Task statement
Gather all lines in the records below that include the word "Final".
▼
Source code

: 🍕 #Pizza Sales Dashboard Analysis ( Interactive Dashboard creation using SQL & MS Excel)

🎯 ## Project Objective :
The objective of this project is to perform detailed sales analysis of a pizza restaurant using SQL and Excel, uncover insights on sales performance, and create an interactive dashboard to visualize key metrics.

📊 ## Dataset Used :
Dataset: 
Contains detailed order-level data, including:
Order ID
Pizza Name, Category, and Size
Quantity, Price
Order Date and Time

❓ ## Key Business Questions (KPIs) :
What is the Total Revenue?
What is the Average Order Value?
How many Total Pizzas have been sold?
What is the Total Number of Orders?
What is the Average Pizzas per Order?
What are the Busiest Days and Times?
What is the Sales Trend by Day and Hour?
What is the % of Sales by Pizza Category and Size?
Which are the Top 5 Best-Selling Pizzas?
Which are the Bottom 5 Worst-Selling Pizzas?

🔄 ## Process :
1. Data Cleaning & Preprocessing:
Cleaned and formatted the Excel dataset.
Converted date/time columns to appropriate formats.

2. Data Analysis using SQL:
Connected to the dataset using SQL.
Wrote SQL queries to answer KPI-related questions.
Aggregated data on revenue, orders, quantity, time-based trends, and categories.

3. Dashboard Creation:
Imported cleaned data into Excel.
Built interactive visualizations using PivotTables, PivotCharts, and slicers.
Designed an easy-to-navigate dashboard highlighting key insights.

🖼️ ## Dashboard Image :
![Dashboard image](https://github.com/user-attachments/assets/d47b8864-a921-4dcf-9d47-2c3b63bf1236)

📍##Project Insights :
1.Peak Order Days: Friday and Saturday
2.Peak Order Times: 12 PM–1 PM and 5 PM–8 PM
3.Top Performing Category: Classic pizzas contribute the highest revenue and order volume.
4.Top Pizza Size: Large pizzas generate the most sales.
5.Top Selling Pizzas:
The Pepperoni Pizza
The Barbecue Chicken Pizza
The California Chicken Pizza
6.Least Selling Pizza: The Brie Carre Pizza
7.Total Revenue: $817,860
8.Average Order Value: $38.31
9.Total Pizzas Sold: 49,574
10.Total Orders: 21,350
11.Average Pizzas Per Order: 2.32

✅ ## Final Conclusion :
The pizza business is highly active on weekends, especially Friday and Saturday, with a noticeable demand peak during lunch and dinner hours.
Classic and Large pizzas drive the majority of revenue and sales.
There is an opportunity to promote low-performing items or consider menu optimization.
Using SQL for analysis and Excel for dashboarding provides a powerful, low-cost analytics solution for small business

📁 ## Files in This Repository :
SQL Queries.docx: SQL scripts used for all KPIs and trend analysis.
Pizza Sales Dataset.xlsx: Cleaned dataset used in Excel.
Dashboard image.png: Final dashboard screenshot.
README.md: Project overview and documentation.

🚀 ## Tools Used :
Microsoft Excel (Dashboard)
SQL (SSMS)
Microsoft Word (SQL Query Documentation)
▲
Response
✅ ## Final Conclusion :
Dashboard image.png: Final dashboard screenshot.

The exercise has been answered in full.